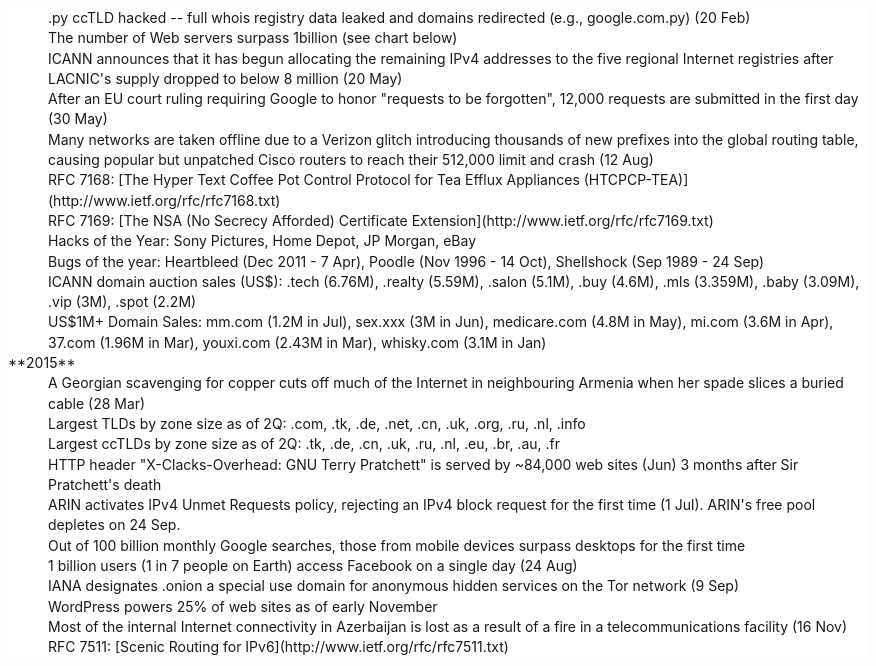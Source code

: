 <dd>.py ccTLD hacked -- full whois registry data leaked and domains redirected (e.g., google.com.py) (20 Feb)</dd>

<dd>The number of Web servers surpass 1billion (see chart below)</dd>

<dd>ICANN announces that it has begun allocating the remaining IPv4 addresses to the five regional Internet registries after LACNIC's supply dropped to below 8 million (20 May)</dd>

<dd>After an EU court ruling requiring Google to honor "requests to be forgotten", 12,000 requests are submitted in the first day (30 May)</dd>

<dd>Many networks are taken offline due to a Verizon glitch introducing thousands of new prefixes into the global routing table, causing popular but unpatched Cisco routers to reach their 512,000 limit and crash (12 Aug)</dd>

<dd>RFC 7168: [The Hyper Text Coffee Pot Control Protocol for Tea Efflux Appliances (HTCPCP-TEA)](http://www.ietf.org/rfc/rfc7168.txt)</dd>

<dd>RFC 7169: [The NSA (No Secrecy Afforded) Certificate Extension](http://www.ietf.org/rfc/rfc7169.txt)</dd>

<dd>Hacks of the Year: Sony Pictures, Home Depot, JP Morgan, eBay</dd>

<dd>Bugs of the year: Heartbleed (Dec 2011 - 7 Apr), Poodle (Nov 1996 - 14 Oct), Shellshock (Sep 1989 - 24 Sep)</dd>

<dd>ICANN domain auction sales (US$): .tech (6.76M), .realty (5.59M), .salon (5.1M), .buy (4.6M), .mls (3.359M), .baby (3.09M), .vip (3M), .spot (2.2M)</dd>

<dd>US$1M+ Domain Sales: mm.com (1.2M in Jul), sex.xxx (3M in Jun), medicare.com (4.8M in May), mi.com (3.6M in Apr), 37.com (1.96M in Mar), youxi.com (2.43M in Mar), whisky.com (3.1M in Jan)</dd>

<dt>**2015**</dt>

<dd>A Georgian scavenging for copper cuts off much of the Internet in neighbouring Armenia when her spade slices a buried cable (28 Mar)</dd>

<dd>Largest TLDs by zone size as of 2Q: .com, .tk, .de, .net, .cn, .uk, .org, .ru, .nl, .info</dd>

<dd>Largest ccTLDs by zone size as of 2Q: .tk, .de, .cn, .uk, .ru, .nl, .eu, .br, .au, .fr</dd>

<dd>HTTP header "X-Clacks-Overhead: GNU Terry Pratchett" is served by ~84,000 web sites (Jun) 3 months after Sir Pratchett's death</dd>

<dd>ARIN activates IPv4 Unmet Requests policy, rejecting an IPv4 block request for the first time (1 Jul). ARIN's free pool depletes on 24 Sep.</dd>

<dd>Out of 100 billion monthly Google searches, those from mobile devices surpass desktops for the first time</dd>

<dd>1 billion users (1 in 7 people on Earth) access Facebook on a single day (24 Aug)</dd>

<dd>IANA designates .onion a special use domain for anonymous hidden services on the Tor network (9 Sep)</dd>

<dd>WordPress powers 25% of web sites as of early November</dd>

<dd>Most of the internal Internet connectivity in Azerbaijan is lost as a result of a fire in a telecommunications facility (16 Nov)</dd>

<dd>RFC 7511: [Scenic Routing for IPv6](http://www.ietf.org/rfc/rfc7511.txt)</dd>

YOUR OBJECTIVE: Before copying, set the pictures aside; then give the records again exactly.

SOLUTION TO THIS PROBLEM:
Source code

: <dd>.py ccTLD hacked -- full whois registry data leaked and domains redirected (e.g., google.com.py) (20 Feb)</dd>

<dd>The number of Web servers surpass 1billion (see chart below)</dd>

<dd>ICANN announces that it has begun allocating the remaining IPv4 addresses to the five regional Internet registries after LACNIC's supply dropped to below 8 million (20 May)</dd>

<dd>After an EU court ruling requiring Google to honor "requests to be forgotten", 12,000 requests are submitted in the first day (30 May)</dd>

<dd>Many networks are taken offline due to a Verizon glitch introducing thousands of new prefixes into the global routing table, causing popular but unpatched Cisco routers to reach their 512,000 limit and crash (12 Aug)</dd>

<dd>RFC 7168: [The Hyper Text Coffee Pot Control Protocol for Tea Efflux Appliances (HTCPCP-TEA)](http://www.ietf.org/rfc/rfc7168.txt)</dd>

<dd>RFC 7169: [The NSA (No Secrecy Afforded) Certificate Extension](http://www.ietf.org/rfc/rfc7169.txt)</dd>

<dd>Hacks of the Year: Sony Pictures, Home Depot, JP Morgan, eBay</dd>

<dd>Bugs of the year: Heartbleed (Dec 2011 - 7 Apr), Poodle (Nov 1996 - 14 Oct), Shellshock (Sep 1989 - 24 Sep)</dd>

<dd>ICANN domain auction sales (US$): .tech (6.76M), .realty (5.59M), .salon (5.1M), .buy (4.6M), .mls (3.359M), .baby (3.09M), .vip (3M), .spot (2.2M)</dd>

<dd>US$1M+ Domain Sales: mm.com (1.2M in Jul), sex.xxx (3M in Jun), medicare.com (4.8M in May), mi.com (3.6M in Apr), 37.com (1.96M in Mar), youxi.com (2.43M in Mar), whisky.com (3.1M in Jan)</dd>

<dt>**2015**</dt>

<dd>A Georgian scavenging for copper cuts off much of the Internet in neighbouring Armenia when her spade slices a buried cable (28 Mar)</dd>

<dd>Largest TLDs by zone size as of 2Q: .com, .tk, .de, .net, .cn, .uk, .org, .ru, .nl, .info</dd>

<dd>Largest ccTLDs by zone size as of 2Q: .tk, .de, .cn, .uk, .ru, .nl, .eu, .br, .au, .fr</dd>

<dd>HTTP header "X-Clacks-Overhead: GNU Terry Pratchett" is served by ~84,000 web sites (Jun) 3 months after Sir Pratchett's death</dd>

<dd>ARIN activates IPv4 Unmet Requests policy, rejecting an IPv4 block request for the first time (1 Jul). ARIN's free pool depletes on 24 Sep.</dd>

<dd>Out of 100 billion monthly Google searches, those from mobile devices surpass desktops for the first time</dd>

<dd>1 billion users (1 in 7 people on Earth) access Facebook on a single day (24 Aug)</dd>

<dd>IANA designates .onion a special use domain for anonymous hidden services on the Tor network (9 Sep)</dd>

<dd>WordPress powers 25% of web sites as of early November</dd>

<dd>Most of the internal Internet connectivity in Azerbaijan is lost as a result of a fire in a telecommunications facility (16 Nov)</dd>

<dd>RFC 7511: [Scenic Routing for IPv6](http://www.ietf.org/rfc/rfc7511.txt)</dd>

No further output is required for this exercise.